One of the earlier attempts to apply the NLP to cognitive therapy was a system to classify dysfunctional thoughts into their categories such as “all-or-nothing,” “negative predictions,” “discounting the positive” etc. The researchers collected examples of dysfunctional thoughts from cognitive therapy textbooks and used their classification in the supervised learning. The system seems to have been partially successful but not yet to a clinically applicable degree (Wiemer-Hastings et al., 2004). As the ability of the NLP progresses, more complex systems have been proposed. Burger et al. used the NLP software to classify automatic thoughts provided by crowd-sourced volunteers in terms of their matching schemas as identified by human experts. Among the several models trialed, those based on the recurrent neural networks (RNNs) appeared to perform the best but this study did not provide any clinical applications (Burger et al., 2021). Kawakami et al. developed an NLP-based system to rate the quality of thought records. They trained the RNN to rate the five thought record components (event, thought, mood, behavior, physical symptoms) in accordance with the experts’ judgment of their appropriateness. They achieved an accuracy between 0.79 and 0.84 for the five components in the internal cross-validation. The authors are now using this system in their iCBT app to provide feedback to the users when their responses were rated as unlikely to be appropriate by the RNN (Kawakami et al., 2021).

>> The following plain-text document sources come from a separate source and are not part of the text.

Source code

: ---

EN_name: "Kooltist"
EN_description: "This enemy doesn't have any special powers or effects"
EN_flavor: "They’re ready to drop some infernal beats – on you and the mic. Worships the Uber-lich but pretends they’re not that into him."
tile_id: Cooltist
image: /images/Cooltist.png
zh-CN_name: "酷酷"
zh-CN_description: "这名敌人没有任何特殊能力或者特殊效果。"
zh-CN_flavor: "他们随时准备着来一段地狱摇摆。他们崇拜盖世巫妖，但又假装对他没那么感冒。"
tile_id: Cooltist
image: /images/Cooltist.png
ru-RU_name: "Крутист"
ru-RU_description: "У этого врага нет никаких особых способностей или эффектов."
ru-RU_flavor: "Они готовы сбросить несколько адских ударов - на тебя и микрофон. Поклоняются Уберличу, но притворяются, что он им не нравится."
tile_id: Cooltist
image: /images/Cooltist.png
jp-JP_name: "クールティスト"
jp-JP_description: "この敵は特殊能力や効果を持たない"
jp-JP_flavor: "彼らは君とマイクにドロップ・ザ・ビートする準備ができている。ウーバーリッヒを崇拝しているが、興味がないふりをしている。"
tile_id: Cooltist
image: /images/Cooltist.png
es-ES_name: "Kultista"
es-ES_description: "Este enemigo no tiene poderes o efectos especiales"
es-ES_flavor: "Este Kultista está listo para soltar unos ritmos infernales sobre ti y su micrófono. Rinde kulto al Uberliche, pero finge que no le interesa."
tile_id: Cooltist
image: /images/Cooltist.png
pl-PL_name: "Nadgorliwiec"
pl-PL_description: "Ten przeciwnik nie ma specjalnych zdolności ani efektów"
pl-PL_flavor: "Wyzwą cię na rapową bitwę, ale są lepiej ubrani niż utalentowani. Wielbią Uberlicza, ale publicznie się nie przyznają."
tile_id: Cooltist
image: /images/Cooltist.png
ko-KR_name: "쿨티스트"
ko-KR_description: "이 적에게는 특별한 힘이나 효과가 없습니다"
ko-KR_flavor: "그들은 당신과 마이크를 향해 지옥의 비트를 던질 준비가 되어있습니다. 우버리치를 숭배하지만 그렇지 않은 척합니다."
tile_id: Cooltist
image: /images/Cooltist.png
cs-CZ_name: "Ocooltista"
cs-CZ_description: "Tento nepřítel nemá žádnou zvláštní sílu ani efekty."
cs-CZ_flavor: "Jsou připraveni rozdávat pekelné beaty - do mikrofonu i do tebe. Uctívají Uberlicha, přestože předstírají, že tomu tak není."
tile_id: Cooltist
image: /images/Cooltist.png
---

Distinctive from these previous studies, our system was able to demonstrate the discriminatory power of the NLP-based system through external validation. Not only were we able to demonstrate satisfactory discrimination in the internal threefold cross-validation, the mismatching thought-feeling pairs as judged by the NLP system had poorer agreement with the external expert ratings and also led to smaller effectiveness when submitted to cognitive restructuring than those for which the NLP system could correctly predict the thought-feeling matching. These findings suggest that prompting the participants to update/revise the thought that underlie their feelings when the NLP found mismatch between them might be able to lead to more accurate identification of automatic thoughts, to enable more effective cognitive restructuring, and eventually to lead to greater reduction in depression after the treatment.

Some weaknesses of the current study may include the following. First, while showing evidence of internal validity and some external validity, the current study remains essentially exploratory and the ultimate proof of the value of the system is yet to be seen by trialing it in a clinical trial. Second, the NLP is showing very rapid evolution. Although the T5 is currently one of the most advanced NLP systems, newer and better models are being developed. The data to be fed into the NLP are also accumulating as we offer the current CR module to the users. New analyses using a different LLM and an even larger dataset of thought records may improve the performance of the system. However, the model developed in this study already appears promising and ready to be tested out with the real-world users.

We are currently developing a smartphone CR module which incorporates the AI system as demonstrated by the current study. It will provide some feedback to the app users to revisit their automatic thought when there was discordance between the self-reported feeling and the feeling as predicted by the AI system based on the automatic thought. We are currently planning to test out this system in the platform trial of various CBT modules (Furukawa et al., 2023) and to see if such advice can ultimately augment the effect of the iCBT.